Fortunately, in January there were two freezing periods, totalling 15 days of very welcome hard frost, and the month ended up the coldest January in 30 years. This was to be but a short respite, however. In early February, the warmth returned in force, with average temperatures 2.5 ºC above normal in February and +2.9 ºC in March.

Meanwhile, the all-important winter rainfall was almost totally absent in December and January but luckily, under the influence of some big Atlantic storm systems, rainfall returned to just about normal in February and March

By mid March, this warmth and late-winter rainfall made it abundantly clear that the year would get off to an extremely early start. In a mood of great optimism, there was much talk of a repeat of 1990 and of 2009, those two vintages that had so superbly benefited from starting so early.

Spring 2017 and budburst

The very high nighttime temperatures of early March could have precipitated a budding right there and then, but for some reason (maybe the ongoing effect of the sap having been driven down by such a cold January, maybe of the previous year's hydric stress) the vine wasn't ready and held back. It wasn't until the middle of March, when daytime temperatures soared to as high as +10.7 ºC (+19.3 ºF) above normal on 16 March that budding started with a vengeance. The ensuing four days of comparatively cool weather were not enough to calm it down, and when the warmth returned on 24 March budburst was universal and fast, the 'cotton stage' being immediately reached everywhere, pointe verte a few days later, and leaf-burst by the end of the month. This was crazily early. (This photo of budburst courtesy of the Australian Wine Research Institute/P May.)

budburst_AWRI-3.jpg

Fear of frost now started to be the main subject of conversation among vine growers and the mood quickly changed from rejoicing at the early start and its attendant quality potential to the dangers of frost and consequent possible vintage catastrophe. We had got away with it in 1990 and 2009, and to a certain extent in 1997 and 2011, but could we hope to be spared the predations of spring frost for a fifth time? Some biodynamic growers thought not, and were talking about the impending combination of the moon being simultaneously new and closest to the earth on 27April.

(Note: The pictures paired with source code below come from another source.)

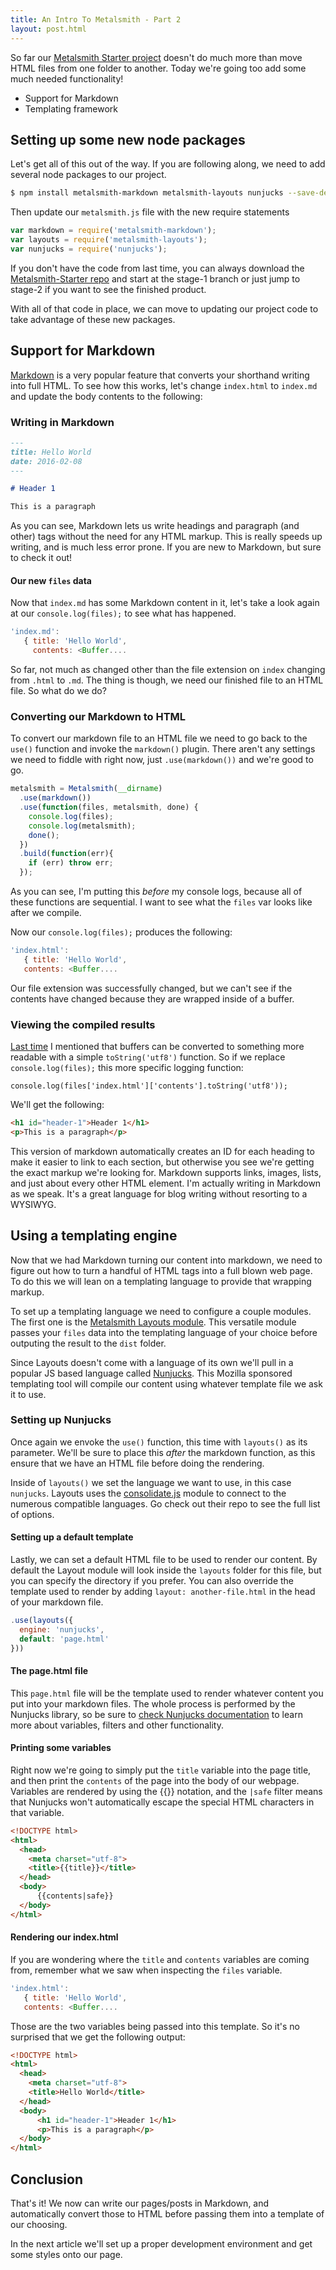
 ```yaml
---
title: An Intro To Metalsmith - Part 2
layout: post.html
---
```


So far our [Metalsmith Starter project](https://github.com/micahgodbolt/metalsmith-starter) doesn't do much more than move HTML files from one folder to another. Today we're going too add some much needed functionality!

- Support for Markdown
- Templating framework

## Setting up some new node packages

Let's get all of this out of the way. If you are following along, we need to add several node packages to our project.

```bash
$ npm install metalsmith-markdown metalsmith-layouts nunjucks --save-dev
```
Then update our `metalsmith.js` file with the new require statements

```js
var markdown = require('metalsmith-markdown');
var layouts = require('metalsmith-layouts');
var nunjucks = require('nunjucks');
```

If you don't have the code from last time, you can always download the [Metalsmith-Starter repo](https://github.com/micahgodbolt/metalsmith-starter) and start at the stage-1 branch or just jump to stage-2 if you want to see the finished product.

With all of that code in place, we can move to updating our project code to take advantage of these new packages.


## Support for Markdown

[Markdown](https://daringfireball.net/projects/markdown/) is a very popular feature that converts your shorthand writing into full HTML. To see how this works, let's change `index.html` to `index.md` and update the body contents to the following:

### Writing in Markdown


```md
---
title: Hello World
date: 2016-02-08
---

# Header 1

This is a paragraph

```

As you can see, Markdown lets us write headings and paragraph (and other) tags without the need for any HTML markup. This is really speeds up writing, and is much less error prone. If you are new to Markdown, but sure to check it out!

#### Our new `files` data

Now that `index.md` has some Markdown content in it, let's take a look again at our `console.log(files);` to see what has happened.

```js
'index.md':
   { title: 'Hello World',
     contents: <Buffer....
```

So far, not much as changed other than the file extension on `index` changing from `.html` to `.md`. The thing is though, we need our finished file to an HTML file. So what do we do?

### Converting our Markdown to HTML

To convert our markdown file to an HTML file we need to go back to the `use()` function and invoke the `markdown()` plugin. There aren't any settings we need to fiddle with right now, just `.use(markdown())` and we're good to go.



```js
metalsmith = Metalsmith(__dirname)
  .use(markdown())
  .use(function(files, metalsmith, done) {
    console.log(files);
    console.log(metalsmith);
    done();
  })
  .build(function(err){
    if (err) throw err;
  });
```

As you can see, I'm putting this _before_ my console logs, because all of these functions are sequential. I want to see what the `files` var looks like after we compile.

Now our `console.log(files);` produces the following:

```js
'index.html':
   { title: 'Hello World',
   contents: <Buffer....
 ```

Our file extension was successfully changed, but we can't see if the contents have changed because they are wrapped inside of a buffer.

### Viewing the compiled results

[Last time](/an-intro-to-metalsmith/) I mentioned that buffers can be converted to something more readable with a simple `toString('utf8')` function. So if we replace `console.log(files);` this more specific logging function:

```
console.log(files['index.html']['contents'].toString('utf8'));
```

We'll get the following:

 ```html
 <h1 id="header-1">Header 1</h1>
 <p>This is a paragraph</p>
 ```

This version of markdown automatically creates an ID for each heading to make it easier to link to each section, but otherwise you see we're getting the exact markup we're looking for. Markdown supports links, images, lists, and just about every other HTML element. I'm actually writing in Markdown as we speak. It's a great language for blog writing without resorting to a WYSIWYG.

## Using a templating engine

Now that we had Markdown turning our content into markdown, we need to figure out how to turn a handful of HTML tags into a full blown web page. To do this we will lean on a templating language to provide that wrapping markup.

To set up a templating language we need to configure a couple modules. The first one is the [Metalsmith Layouts module](https://github.com/superwolff/metalsmith-layouts). This versatile module passes your `files` data into the templating language of your choice before outputing the result to the `dist` folder.

Since Layouts doesn't come with a language of its own we'll pull in a popular JS based language called [Nunjucks](https://mozilla.github.io/nunjucks/). This Mozilla sponsored templating tool will compile our content using whatever template file we ask it to use.


### Setting up Nunjucks

Once again we envoke the `use()` function, this time with `layouts()` as its parameter. We'll be sure to place this _after_ the markdown function, as this ensure that we have an HTML file before doing the rendering.

Inside of `layouts()` we set the language we want to use, in this case `nunjucks`. Layouts uses the [consolidate.js](https://github.com/tj/consolidate.js#supported-template-engines) module to connect to the numerous compatible languages. Go check out their repo to see the full list of options.

#### Setting up a default template

Lastly, we can set a default HTML file to be used to render our content. By default the Layout module will look inside the `layouts` folder for this file, but you can specify the directory if you prefer. You can also override the template used to render by adding `layout: another-file.html` in the head of your markdown file.

```js
.use(layouts({
  engine: 'nunjucks',
  default: 'page.html'
}))
```

#### The page.html file

This `page.html` file will be the template used to render whatever content you put into your markdown files. The whole process is performed by the Nunjucks library, so be sure to [check Nunjucks documentation](https://mozilla.github.io/nunjucks/templating.html) to learn more about variables, filters and other functionality.

#### Printing some variables

Right now we're going to simply put the `title` variable into the page title, and then print the `contents` of the page into the body of our webpage. Variables are rendered by using the {{}} notation, and the `|safe` filter means that Nunjucks won't automatically escape the special HTML characters in that variable.

```html
<!DOCTYPE html>
<html>
  <head>
    <meta charset="utf-8">
    <title>{{title}}</title>
  </head>
  <body>
      {{contents|safe}}
  </body>
</html>
```

#### Rendering our index.html

If you are wondering where the `title` and `contents` variables are coming from, remember what we saw when inspecting the `files` variable.

```js
'index.html':
   { title: 'Hello World',
   contents: <Buffer....
 ```

Those are the two variables being passed into this template. So it's no surprised that we get the following output:

```html
<!DOCTYPE html>
<html>
  <head>
    <meta charset="utf-8">
    <title>Hello World</title>
  </head>
  <body>
      <h1 id="header-1">Header 1</h1>
      <p>This is a paragraph</p>
  </body>
</html>
```

## Conclusion

That's it! We now can write our pages/posts in Markdown, and automatically convert those to HTML before passing them into a template of our choosing.

In the next article we'll set up a proper development environment and get some styles onto our page.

Everyone's fears were briefly allayed by the slow-down of growth at petit chou stage during the first week of April, when the temperatures returned to normal, but as soon as the extraordinary June-type warmth returned a few days later, often up in the high 20s, the shoots literally galloped ahead and, by mid April, were out to 30 cm, with five or six fully formed leaves on each, even more in some areas. The arid ground from the almost non-existent April rainfall was not enough to stop them growing (as it was for the unfortunate, already-withering early-sown corn in the Landes). On 20 April there had even been a July-type 1,100-hectare (2,470-acre) forest fire in Cissac-Médoc and on 21 April the relative humidity had hit a 65-year record low of 10%. These were hitherto-unseen conditions for the month of April. It all spelt trouble.

The first wave of frost hit on the early morning of 20 April, the same night that the Champagne region was savaged at -9 °C (15.8 ºF), Chablis at -5 °C, the Languedoc at -4 °C and Muscadet at -3 °C. In the Bordeaux region, such a dry frost was much less damaging, more like a classic spring frost such as we experience most years, with the burning of some shoots situated in the low-lying areas. The Bordeaux and St-Émilion appellations are said to have lost just 10% at this time, far less than elsewhere in France. It had been just dry enough: frost can kill at -2.5 °C in dry conditions; at 0 °C in damp ones.

A week later, such damp conditions were exactly what hit Bordeaux. On 24 and 25 April, humid air and showers came up from Spain, covering Bordeaux in a swathe of moisture. Then, on the night of 26 April, just like on 21 April 1991, the wind suddenly dropped, and in the stillness of the early morning of 27 April, the temperature fell below zero, then in many areas progressively to -2 °C and on to -3, -4, even -6. In some places the early-morning sun wrought even more damage, burning the foliage through prisms of ice. The damage was immediate and, as if this were not enough, the following two nights of 28 and 29 April saw further sub-zero temperatures, finishing off any shoots that were still struggling to survive. The biodynamic guys had nailed it to the day!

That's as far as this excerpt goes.